Stored data
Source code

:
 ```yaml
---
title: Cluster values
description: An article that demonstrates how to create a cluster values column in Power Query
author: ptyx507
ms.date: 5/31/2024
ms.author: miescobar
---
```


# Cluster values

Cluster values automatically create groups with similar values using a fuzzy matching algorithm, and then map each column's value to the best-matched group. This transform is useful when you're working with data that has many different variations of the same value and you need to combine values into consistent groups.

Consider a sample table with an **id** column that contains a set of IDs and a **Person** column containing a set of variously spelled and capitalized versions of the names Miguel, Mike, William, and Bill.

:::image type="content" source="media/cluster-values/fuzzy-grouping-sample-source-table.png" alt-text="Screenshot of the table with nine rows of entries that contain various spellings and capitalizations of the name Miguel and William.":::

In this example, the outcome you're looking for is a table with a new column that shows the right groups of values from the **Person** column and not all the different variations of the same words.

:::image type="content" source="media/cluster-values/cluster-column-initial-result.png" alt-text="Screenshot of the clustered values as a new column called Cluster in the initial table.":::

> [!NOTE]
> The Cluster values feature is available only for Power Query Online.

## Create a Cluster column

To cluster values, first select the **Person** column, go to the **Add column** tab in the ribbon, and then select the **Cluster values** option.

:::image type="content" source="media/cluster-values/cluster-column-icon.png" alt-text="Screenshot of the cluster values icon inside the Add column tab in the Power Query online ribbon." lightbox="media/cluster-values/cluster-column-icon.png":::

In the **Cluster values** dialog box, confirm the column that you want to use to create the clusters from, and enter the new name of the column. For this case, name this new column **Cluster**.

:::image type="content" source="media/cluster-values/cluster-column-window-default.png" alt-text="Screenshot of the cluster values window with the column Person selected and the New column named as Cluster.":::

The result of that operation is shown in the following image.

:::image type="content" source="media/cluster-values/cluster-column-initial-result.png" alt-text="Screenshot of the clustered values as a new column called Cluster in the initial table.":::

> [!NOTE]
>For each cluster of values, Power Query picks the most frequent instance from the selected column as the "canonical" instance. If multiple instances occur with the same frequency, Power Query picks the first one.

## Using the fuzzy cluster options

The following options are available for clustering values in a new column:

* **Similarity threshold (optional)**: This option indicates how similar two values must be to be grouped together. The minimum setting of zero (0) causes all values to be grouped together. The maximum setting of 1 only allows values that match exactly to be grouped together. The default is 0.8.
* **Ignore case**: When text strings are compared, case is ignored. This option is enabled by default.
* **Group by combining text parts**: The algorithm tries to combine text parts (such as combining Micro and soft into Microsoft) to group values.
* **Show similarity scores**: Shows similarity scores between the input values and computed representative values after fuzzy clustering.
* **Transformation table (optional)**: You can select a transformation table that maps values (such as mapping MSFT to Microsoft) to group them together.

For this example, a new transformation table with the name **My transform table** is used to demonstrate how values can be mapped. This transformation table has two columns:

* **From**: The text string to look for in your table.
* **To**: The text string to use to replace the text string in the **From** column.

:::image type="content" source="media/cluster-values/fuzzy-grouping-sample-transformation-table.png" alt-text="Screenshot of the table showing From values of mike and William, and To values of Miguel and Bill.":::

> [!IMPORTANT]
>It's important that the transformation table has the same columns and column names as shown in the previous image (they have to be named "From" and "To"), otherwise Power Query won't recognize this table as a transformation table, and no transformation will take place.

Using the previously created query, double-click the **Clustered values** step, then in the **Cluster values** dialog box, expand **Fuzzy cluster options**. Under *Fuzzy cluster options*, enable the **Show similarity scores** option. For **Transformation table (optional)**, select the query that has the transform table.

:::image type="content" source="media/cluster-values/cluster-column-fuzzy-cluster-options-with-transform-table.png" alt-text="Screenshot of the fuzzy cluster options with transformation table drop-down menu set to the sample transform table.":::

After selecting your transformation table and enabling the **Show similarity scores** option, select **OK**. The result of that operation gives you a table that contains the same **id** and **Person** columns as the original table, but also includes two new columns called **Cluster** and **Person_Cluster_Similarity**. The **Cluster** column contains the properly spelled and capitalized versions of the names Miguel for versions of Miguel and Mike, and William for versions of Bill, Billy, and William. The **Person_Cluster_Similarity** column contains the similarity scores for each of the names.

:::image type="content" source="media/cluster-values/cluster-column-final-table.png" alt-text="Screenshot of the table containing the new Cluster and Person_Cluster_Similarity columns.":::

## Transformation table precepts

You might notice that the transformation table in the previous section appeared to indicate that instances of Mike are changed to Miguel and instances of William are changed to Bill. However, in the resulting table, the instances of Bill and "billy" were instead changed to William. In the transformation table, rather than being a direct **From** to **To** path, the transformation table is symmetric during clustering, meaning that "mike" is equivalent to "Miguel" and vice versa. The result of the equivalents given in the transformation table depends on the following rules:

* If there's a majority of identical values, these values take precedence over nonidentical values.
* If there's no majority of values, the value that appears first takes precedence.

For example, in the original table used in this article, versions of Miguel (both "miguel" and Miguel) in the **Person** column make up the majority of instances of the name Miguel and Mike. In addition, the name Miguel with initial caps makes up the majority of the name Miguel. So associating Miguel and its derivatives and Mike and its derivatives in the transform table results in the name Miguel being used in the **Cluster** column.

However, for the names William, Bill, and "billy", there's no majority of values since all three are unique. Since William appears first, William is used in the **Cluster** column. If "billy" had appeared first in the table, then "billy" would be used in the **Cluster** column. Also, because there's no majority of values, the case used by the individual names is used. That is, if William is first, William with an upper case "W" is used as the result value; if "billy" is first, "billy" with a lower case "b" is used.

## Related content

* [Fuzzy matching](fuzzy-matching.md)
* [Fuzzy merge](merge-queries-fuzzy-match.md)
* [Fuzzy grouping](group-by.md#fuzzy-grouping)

*PROBLEM REQUIREMENTS*
From the entries above, return each line with the word "author" in it.

*EXERCISE RESPONSE*
author: ptyx507
ms.author: miescobar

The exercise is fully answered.